On 26 July 1941, the Canadian Corps in Britain offered to provide sufficient troops for a landing on Spitzbergen, to garrison a naval refuelling base for four months and then withdraw before winter. Force 111 was to be raised, comprising two battalions of a Canadian infantry brigade, less transport and attached units including an anti-aircraft battery. The Canadians offered the HQ of the 2nd Canadian Infantry Brigade (Brigadier Arthur Potts) and its signal section, the 3rd Field Company Royal Canadian Engineers (RCE).

A battalion each of Princess Patricia's Canadian Light Infantry and the Edmonton Regiment was attached and two field hospitals of the 5th Field Ambulance Royal Canadian Army Medical Corps (RCAMC) and detachments of administrative troops accompanied the expedition. The War Office added the 40th Field Battery Royal Canadian Artillery (RCA), with eight 25-pounder field guns from the 11th Field Regiment RCA; Force 111 was ready by 4 August.

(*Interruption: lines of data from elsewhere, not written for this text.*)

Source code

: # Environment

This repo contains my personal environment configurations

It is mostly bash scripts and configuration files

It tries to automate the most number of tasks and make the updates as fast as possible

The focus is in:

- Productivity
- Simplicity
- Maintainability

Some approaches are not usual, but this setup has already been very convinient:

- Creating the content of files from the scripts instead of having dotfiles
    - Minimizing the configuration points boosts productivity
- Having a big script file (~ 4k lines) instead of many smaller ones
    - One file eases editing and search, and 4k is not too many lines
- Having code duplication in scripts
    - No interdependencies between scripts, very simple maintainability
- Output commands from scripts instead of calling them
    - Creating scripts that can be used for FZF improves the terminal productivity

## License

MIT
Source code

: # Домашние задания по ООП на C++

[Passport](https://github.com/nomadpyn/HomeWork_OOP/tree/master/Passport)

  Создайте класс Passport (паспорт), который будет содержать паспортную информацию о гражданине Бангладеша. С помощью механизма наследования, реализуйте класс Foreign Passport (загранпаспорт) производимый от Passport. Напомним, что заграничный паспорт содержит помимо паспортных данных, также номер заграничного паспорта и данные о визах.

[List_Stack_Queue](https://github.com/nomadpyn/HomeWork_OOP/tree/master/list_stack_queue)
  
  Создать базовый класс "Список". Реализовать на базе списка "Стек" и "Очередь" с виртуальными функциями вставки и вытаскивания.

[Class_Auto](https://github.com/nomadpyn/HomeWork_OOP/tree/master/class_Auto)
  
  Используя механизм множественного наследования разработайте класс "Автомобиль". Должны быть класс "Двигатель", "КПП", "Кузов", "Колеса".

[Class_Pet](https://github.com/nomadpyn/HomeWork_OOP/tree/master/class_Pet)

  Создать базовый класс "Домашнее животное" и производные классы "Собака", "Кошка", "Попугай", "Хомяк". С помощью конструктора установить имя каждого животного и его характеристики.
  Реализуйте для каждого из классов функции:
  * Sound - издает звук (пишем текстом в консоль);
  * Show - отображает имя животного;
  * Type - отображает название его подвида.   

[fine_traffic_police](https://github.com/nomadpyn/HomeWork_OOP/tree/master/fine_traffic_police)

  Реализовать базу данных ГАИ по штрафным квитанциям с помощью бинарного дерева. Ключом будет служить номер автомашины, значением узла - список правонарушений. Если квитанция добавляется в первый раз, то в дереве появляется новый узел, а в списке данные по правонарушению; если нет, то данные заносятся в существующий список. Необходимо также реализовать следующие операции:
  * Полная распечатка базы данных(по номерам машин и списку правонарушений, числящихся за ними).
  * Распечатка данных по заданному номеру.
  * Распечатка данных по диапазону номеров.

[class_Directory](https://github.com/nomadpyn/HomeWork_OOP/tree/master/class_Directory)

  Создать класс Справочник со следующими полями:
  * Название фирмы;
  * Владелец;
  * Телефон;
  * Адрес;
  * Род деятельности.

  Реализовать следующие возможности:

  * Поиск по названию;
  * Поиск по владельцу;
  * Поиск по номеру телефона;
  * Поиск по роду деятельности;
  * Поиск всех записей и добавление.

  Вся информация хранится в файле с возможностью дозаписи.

The Canadians embarked on in Glasgow, sailed for No. 1 Combined Training Centre at HMS Quebec (shore establishment), Inveraray on Loch Fyne and began rehearsing the landings. On 11 August, Potts was told that the operation had been considerably reduced in scope, and on 16 August, Potts was ordered to ensure "that the Germans get no advantage out of Spitzbergen between now and March, 1942". The operation was to be a landing of a force sufficient for the demolition or the removal of mining equipment, coal and the transport and harbour infrastructure. Wireless and weather stations were to be disabled; the Russians were to be transported to Arkhangelsk and the Norwegians to Britain.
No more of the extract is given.